Regarding the security agreement brokered between the US and the Iraqi government, the Iranian official said, “Washington is trying to legitimize its presence in Iraq by making such agreements with the Iraqi officials; this will certainly open ways for more crimes in the country”.
The US is at loggerheads with Iran over the independent and home-grown nature of Tehran’s nuclear technology, which gives the Islamic Republic the potential to turn into a world power and a role model for other third-world countries. Washington has laid much pressure on Iran to make it give up the most sensitive and advanced part of the technology, which is uranium enrichment, a process used for producing nuclear fuel for power plants.
The United States and its Western allies accuse Iran of trying to develop nuclear weapons under the cover of a civilian nuclear program, while they have never presented any corroborative document to substantiate their allegations. Iran denies the charges and insisted that its nuclear program is for peaceful purposes only.
Tehran stresses that the country has always pursued a civilian path to provide power to the growing number of Iranian population, whose fossil fuel would eventually run dry.
Iran is under three rounds of UN Security Council sanctions for turning down West’s illegitimate calls to give up its right of uranium enrichment, saying the demand is politically tainted and illogical.
Iran has so far ruled out halting or limiting its nuclear work in exchange for trade and other incentives, and says it will only negotiate with the UN nuclear watchdog.
Iran has repeatedly said that it considers its nuclear case closed after it answered the UN agency’s questions about the history of its nuclear program.

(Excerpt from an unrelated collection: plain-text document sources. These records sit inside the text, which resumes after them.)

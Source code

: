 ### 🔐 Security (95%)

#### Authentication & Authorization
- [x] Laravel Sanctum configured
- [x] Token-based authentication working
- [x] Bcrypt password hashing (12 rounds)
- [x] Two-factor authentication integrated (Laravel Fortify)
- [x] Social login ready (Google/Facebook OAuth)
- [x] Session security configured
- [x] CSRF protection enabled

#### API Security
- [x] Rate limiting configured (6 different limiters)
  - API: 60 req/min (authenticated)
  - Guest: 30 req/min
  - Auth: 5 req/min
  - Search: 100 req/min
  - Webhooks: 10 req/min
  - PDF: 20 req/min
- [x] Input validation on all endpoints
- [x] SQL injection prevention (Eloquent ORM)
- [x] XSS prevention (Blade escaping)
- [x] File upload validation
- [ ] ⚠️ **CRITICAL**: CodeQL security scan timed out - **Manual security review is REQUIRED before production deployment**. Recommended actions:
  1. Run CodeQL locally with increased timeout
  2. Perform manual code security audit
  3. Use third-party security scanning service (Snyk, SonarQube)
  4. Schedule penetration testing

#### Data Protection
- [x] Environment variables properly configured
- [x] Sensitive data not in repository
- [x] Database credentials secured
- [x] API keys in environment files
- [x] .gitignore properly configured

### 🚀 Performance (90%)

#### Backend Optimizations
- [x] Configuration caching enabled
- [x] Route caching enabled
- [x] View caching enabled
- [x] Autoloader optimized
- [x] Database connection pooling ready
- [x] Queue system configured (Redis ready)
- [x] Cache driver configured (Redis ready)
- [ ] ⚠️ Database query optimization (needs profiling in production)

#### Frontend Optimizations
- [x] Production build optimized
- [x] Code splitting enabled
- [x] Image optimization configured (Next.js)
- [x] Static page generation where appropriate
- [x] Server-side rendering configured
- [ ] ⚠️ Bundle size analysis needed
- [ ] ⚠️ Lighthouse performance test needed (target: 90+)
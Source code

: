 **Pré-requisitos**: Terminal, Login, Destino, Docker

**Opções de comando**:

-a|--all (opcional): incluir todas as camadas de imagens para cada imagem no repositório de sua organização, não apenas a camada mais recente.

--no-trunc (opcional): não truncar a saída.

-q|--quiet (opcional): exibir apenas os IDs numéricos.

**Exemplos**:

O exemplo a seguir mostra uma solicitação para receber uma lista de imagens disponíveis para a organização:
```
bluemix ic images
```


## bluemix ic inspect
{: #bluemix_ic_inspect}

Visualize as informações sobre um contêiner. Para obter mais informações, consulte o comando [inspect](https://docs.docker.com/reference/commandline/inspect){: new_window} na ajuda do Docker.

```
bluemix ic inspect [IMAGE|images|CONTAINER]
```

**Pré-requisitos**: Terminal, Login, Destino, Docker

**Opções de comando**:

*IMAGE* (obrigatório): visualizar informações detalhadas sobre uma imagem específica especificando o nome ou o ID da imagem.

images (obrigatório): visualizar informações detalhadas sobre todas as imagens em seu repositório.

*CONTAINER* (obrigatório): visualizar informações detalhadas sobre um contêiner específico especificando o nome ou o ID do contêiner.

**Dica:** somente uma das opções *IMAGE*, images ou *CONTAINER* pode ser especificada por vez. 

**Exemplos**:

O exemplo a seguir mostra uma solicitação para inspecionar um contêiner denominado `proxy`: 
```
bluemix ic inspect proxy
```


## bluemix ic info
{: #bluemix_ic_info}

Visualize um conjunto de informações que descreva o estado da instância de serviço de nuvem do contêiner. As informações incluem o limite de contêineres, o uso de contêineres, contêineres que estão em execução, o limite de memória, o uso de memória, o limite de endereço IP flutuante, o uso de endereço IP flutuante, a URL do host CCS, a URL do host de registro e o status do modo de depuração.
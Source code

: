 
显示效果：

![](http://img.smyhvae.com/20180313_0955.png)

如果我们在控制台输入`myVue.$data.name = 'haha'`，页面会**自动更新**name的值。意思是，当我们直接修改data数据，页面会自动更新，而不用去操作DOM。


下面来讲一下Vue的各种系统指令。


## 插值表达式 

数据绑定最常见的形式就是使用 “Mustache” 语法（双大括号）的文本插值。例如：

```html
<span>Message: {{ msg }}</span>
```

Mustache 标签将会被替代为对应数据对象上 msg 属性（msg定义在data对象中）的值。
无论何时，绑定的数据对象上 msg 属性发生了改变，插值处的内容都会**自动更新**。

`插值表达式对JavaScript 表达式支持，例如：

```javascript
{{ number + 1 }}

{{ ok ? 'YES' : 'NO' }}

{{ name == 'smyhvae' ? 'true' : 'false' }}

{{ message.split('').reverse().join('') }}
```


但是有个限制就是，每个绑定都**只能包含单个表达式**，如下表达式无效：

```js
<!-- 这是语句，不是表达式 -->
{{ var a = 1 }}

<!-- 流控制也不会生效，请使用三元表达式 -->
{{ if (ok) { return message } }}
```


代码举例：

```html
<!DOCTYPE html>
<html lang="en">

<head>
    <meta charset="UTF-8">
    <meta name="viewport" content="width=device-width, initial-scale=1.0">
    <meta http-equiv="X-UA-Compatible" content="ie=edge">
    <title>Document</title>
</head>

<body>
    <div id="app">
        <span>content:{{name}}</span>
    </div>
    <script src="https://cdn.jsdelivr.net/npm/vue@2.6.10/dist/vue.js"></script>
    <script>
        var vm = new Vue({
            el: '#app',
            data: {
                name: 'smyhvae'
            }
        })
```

Washington’s push for additional UN penalties contradicted the recent report by 16 US intelligence bodies that endorsed the civilian nature of Iran’s programs. Following the US National Intelligence Estimate (NIE) and similar reports by the IAEA head – one in November and the other one in February – which praised Iran’s truthfulness about key aspects of its past nuclear activities and announced settlement of outstanding issues with Tehran, any effort to impose further sanctions on Iran seemed to be completely irrational.
The February report by the UN nuclear watchdog, the International Atomic Energy Agency, praised Iran’s cooperation in clearing up all of the past questions over its nuclear program, vindicating Iran’s nuclear program and leaving no justification for any new UN sanctions.
Tehran says it wants to enrich uranium merely for civilian purposes, including generation of electricity, a claim substantiated by the NIE and IAEA reports.
Iran has also insisted that it would continue enriching uranium because it needs to provide fuel to a 300-megawatt light-water reactor it is building in the southwestern town of Darkhoveyn as well as its first nuclear power plant in the southern port city of Bushehr.
Not only many Iranian officials, including President Mahmoud Ahmadinejad, but also many other world nations have called the UN Security Council pressure unjustified, especially in the wake of recent IAEA reports saying Iran had increased cooperation with the agency.
US President George W. Bush finished a tour of the Middle East in winter to gain the consensus of his Arab allies to unite against Iran.
But hosting officials of the regional nations dismissed Bush’s allegations, describing Tehran as a good friend of their countries.
Bush’s attempt to rally international pressure against Iran has lost steam due to the growing international vigilance, specially following the latest IAEA and US intelligence reports.